Japan’s “revival” is puny at best. Last quarter’s GDP growth in Japan was a staggering 0.2 percent. After more than a decade of negative growth, the best Japan could muster in the last five years was growth approaching three percent, in a single year. Today’s Japan’s GDP is 25 percent LOWER than it was in 1997; America’s is 50 percent HIGHER. Great “revival.”
It is true that Koizumi, as a charismatic media-savvy politician, has been able to get more done as a chief executive than his bland, babbling predecessors. But few of Koizumi’s “reforms” are so entrenched that they can’t be undone; and most of the “reforms” are so half-hearted as to be mostly meaningless.
Koizumi promised to cut wasteful roadbuilding. After a public and very nasty fight, the Japanese Highway Construction will end up building as much national highway now as when Koizumi took office.
Koizumi demanded that the Japanese Postal Service, the largest financial institution, with $13 trillion of household assets be privatized. That will happen — in 2017– IF Koizumi’s successors don’t change course, which they likely will.

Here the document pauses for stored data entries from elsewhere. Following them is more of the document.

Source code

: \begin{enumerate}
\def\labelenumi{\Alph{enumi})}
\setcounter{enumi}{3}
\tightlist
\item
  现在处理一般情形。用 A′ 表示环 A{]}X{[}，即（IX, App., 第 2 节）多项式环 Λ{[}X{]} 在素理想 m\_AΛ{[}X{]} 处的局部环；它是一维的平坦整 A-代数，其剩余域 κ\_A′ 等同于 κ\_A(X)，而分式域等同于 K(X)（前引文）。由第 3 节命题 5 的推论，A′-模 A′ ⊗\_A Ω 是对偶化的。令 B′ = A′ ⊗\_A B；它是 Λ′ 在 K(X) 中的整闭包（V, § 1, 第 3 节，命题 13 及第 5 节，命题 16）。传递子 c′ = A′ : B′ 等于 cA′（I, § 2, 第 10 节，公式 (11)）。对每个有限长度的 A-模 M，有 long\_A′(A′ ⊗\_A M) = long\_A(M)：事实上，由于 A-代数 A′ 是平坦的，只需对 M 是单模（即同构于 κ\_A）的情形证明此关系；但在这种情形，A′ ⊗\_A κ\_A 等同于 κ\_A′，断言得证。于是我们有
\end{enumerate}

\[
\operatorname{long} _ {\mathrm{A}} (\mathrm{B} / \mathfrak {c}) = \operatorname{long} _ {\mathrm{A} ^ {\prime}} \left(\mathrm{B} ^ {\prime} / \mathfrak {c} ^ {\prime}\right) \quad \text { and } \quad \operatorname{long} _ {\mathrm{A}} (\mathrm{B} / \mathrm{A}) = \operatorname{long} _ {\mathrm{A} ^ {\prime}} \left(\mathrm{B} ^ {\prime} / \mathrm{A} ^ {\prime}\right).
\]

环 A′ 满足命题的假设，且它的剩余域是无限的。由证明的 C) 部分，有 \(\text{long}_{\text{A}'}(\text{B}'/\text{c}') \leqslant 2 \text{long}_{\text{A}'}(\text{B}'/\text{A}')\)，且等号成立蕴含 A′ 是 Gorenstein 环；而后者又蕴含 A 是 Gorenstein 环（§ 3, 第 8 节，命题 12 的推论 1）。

And while yes, it is true, the amount of bad debt being carried by the nation’s banks is down sharply…in part because the government got more aggressive in pushing bailouts and restructurings… the banks still don’t EARN hardly any profits from their normal operations. Last year’s headline profits reflected the effects of big write offs, and the ability to free up money being held back in loan-loss reserves.
Koizumi has been doggedly loyal in support of the Bush administration and its dangerous, unilateralist policies in Iraq. He violated his nation’s own Constitution by sending troops to Iraq and was lucky enough that none of them got killed…and most Japanese disapprove of such military involvement abroad.

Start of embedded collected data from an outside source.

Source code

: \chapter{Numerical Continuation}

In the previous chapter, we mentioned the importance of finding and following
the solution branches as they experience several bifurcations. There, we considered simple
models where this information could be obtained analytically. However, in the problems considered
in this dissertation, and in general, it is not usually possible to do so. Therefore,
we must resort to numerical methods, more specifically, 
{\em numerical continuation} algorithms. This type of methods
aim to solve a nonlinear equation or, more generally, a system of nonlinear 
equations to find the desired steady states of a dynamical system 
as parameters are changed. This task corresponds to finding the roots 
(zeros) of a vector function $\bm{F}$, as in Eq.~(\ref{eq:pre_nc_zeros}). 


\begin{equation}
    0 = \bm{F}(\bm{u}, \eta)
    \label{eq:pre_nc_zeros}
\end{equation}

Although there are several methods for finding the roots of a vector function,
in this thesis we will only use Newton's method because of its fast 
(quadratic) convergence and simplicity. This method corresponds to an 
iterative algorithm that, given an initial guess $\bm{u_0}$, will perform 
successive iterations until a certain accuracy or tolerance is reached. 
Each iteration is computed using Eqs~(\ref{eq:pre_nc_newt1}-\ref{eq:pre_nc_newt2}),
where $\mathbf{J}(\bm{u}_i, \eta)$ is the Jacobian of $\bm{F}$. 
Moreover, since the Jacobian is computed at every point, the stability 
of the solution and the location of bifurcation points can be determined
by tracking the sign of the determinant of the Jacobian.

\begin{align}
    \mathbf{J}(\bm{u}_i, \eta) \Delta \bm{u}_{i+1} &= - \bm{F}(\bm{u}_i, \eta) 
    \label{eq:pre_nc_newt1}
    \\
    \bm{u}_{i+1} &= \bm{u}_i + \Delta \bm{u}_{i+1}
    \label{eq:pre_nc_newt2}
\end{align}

His nation remains a long way from reaching consensus that changing Article Nine and renouncing its pacifism is a good thing. And Koizumi has put Japanese relations with South Korea and China in the worst shape they’ve ever been in.
Surely Koizumi has saved his once-moribund Liberal Democratic Party to fight another day –by pretending to rail against it while defenstrating any potential opponents. But lasting and systemic change will demand far more seismic changes in the psyche of the nation’s politicians and the body politic.